───── Records for the task
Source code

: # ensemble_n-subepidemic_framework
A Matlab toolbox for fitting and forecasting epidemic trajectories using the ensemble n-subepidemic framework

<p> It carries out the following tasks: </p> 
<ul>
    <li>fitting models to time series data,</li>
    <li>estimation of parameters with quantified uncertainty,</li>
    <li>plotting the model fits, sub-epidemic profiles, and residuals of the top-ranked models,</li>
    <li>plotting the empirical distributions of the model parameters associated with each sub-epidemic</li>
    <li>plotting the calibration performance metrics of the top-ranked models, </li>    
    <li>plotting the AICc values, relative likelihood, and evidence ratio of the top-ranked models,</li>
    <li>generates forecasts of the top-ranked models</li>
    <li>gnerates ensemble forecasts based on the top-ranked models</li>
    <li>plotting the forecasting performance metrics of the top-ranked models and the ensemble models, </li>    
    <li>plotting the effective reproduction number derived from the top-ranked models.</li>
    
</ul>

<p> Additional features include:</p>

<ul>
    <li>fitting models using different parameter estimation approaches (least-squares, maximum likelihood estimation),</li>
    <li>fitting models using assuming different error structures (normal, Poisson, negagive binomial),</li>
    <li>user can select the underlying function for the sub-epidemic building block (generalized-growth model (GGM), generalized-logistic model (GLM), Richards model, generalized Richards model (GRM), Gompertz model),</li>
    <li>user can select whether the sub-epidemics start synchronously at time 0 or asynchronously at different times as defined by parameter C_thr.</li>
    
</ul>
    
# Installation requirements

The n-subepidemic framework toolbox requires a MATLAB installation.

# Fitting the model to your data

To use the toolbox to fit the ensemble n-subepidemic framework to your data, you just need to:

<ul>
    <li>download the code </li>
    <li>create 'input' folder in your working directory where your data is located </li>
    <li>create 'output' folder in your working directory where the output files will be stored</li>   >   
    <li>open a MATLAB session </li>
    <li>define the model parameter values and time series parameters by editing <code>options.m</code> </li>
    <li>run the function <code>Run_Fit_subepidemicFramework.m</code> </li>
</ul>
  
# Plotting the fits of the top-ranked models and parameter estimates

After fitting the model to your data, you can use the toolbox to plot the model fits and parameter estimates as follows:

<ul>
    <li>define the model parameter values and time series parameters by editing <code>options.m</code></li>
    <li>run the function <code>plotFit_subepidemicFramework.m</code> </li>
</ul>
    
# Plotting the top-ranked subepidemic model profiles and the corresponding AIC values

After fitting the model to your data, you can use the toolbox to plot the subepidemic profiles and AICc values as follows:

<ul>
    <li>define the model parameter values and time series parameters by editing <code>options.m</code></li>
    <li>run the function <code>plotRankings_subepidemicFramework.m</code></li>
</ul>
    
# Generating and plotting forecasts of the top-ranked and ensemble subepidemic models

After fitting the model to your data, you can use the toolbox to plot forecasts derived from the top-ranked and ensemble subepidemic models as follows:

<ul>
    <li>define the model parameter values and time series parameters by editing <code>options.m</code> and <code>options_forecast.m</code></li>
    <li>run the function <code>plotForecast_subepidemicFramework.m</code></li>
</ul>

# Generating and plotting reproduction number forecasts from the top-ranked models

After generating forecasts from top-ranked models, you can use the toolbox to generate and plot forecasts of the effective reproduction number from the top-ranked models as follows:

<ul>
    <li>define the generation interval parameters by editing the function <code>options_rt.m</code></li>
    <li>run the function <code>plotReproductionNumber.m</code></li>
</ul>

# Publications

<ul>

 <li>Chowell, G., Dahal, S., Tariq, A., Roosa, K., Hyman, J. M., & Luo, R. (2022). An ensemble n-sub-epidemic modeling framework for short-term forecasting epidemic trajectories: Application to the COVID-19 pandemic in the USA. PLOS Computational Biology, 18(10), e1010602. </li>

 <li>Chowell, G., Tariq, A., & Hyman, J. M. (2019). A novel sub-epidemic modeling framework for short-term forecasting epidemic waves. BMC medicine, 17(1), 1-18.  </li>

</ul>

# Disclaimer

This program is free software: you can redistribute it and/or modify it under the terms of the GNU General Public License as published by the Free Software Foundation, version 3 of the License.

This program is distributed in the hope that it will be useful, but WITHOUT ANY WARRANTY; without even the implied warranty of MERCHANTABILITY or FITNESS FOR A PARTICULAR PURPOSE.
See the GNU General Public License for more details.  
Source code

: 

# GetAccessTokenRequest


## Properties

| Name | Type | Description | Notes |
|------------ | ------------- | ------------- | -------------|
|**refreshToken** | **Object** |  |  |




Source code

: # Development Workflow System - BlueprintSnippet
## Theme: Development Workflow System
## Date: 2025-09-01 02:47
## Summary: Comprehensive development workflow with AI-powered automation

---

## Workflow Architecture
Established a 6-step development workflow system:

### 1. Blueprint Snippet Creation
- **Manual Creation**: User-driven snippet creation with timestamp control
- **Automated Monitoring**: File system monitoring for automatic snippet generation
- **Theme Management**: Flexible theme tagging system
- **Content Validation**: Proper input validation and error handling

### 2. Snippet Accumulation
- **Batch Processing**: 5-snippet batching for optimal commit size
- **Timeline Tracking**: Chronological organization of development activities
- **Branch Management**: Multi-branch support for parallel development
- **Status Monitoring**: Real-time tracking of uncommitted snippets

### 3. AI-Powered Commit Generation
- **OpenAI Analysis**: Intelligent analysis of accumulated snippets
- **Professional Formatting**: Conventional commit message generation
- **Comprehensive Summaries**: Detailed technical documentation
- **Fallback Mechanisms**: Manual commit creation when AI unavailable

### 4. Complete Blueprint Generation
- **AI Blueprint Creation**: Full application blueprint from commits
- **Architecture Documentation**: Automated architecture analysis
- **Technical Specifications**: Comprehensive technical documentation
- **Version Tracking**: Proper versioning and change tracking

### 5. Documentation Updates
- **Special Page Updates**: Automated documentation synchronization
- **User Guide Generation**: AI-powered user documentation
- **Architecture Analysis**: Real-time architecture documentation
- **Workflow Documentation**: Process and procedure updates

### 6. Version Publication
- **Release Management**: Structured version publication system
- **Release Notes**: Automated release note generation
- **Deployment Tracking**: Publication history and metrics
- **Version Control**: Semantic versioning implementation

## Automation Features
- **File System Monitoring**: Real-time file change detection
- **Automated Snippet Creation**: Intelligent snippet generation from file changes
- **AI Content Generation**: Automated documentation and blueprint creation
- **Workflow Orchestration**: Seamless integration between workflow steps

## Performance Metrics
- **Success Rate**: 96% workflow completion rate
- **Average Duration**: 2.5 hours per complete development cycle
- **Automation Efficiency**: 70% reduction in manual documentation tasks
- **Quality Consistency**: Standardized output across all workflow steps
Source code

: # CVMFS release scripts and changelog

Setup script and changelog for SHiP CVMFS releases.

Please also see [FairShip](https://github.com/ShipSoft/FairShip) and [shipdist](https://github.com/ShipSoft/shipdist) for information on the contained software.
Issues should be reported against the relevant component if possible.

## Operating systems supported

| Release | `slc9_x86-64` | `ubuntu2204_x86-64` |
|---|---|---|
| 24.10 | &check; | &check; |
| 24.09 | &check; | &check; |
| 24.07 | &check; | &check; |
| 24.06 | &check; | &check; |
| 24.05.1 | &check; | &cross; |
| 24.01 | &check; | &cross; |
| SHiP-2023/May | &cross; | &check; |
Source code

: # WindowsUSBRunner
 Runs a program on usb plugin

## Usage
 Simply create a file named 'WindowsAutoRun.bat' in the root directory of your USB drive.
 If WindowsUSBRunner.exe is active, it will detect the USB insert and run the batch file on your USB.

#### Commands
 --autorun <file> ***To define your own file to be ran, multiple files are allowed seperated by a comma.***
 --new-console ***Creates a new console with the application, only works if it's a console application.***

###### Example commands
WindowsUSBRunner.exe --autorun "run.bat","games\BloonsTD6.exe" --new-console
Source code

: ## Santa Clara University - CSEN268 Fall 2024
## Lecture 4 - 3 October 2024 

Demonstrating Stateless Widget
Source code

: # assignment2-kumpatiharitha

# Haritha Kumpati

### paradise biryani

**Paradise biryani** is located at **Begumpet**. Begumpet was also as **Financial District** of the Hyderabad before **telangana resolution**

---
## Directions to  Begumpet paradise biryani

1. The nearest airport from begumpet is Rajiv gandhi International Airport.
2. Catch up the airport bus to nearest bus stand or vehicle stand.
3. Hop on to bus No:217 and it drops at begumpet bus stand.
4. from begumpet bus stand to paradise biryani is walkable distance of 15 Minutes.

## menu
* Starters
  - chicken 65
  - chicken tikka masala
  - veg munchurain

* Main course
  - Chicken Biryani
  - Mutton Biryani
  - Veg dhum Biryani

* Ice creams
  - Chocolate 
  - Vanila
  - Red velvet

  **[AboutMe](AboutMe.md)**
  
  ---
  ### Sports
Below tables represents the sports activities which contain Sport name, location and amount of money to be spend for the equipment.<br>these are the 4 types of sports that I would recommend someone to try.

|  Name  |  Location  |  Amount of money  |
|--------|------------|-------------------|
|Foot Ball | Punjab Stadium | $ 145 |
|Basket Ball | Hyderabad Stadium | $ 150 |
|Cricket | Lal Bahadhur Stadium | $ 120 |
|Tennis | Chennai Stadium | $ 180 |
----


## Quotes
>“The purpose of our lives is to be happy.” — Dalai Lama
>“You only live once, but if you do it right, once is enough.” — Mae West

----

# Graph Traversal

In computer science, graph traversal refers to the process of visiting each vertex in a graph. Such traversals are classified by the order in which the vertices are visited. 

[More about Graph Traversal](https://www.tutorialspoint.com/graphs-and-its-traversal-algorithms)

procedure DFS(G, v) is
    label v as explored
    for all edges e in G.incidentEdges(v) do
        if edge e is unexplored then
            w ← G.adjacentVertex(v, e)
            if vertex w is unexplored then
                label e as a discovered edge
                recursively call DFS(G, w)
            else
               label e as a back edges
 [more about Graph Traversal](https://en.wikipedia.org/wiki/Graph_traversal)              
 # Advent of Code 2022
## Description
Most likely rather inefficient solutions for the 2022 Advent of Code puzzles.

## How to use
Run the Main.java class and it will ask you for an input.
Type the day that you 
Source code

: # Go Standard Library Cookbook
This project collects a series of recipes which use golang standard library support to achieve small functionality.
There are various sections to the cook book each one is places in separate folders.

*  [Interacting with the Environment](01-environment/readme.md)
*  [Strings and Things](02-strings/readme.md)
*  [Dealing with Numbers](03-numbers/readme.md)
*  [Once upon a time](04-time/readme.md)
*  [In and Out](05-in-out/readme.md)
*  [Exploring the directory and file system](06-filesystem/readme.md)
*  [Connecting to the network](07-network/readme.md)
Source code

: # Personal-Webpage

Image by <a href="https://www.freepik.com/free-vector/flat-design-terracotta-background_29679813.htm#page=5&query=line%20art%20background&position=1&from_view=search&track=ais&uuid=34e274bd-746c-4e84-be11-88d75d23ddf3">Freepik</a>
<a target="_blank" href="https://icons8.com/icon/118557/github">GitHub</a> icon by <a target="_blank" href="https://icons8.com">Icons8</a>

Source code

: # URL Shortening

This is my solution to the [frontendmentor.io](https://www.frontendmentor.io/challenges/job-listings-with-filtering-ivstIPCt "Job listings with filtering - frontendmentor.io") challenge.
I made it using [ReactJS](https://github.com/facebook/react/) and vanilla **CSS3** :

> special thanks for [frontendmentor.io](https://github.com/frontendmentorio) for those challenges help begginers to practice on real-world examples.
──────────
*What to work on*
Where does the word "frontendmentor" appear in the material above? Copy every line that holds it.

*Exercise solution*
This is my solution to the [frontendmentor.io](https://www.frontendmentor.io/challenges/job-listings-with-filtering-ivstIPCt "Job listings with filtering - frontendmentor.io") challenge.
> special thanks for [frontendmentor.io](https://github.com/frontendmentorio) for those challenges help begginers to practice on real-world examples.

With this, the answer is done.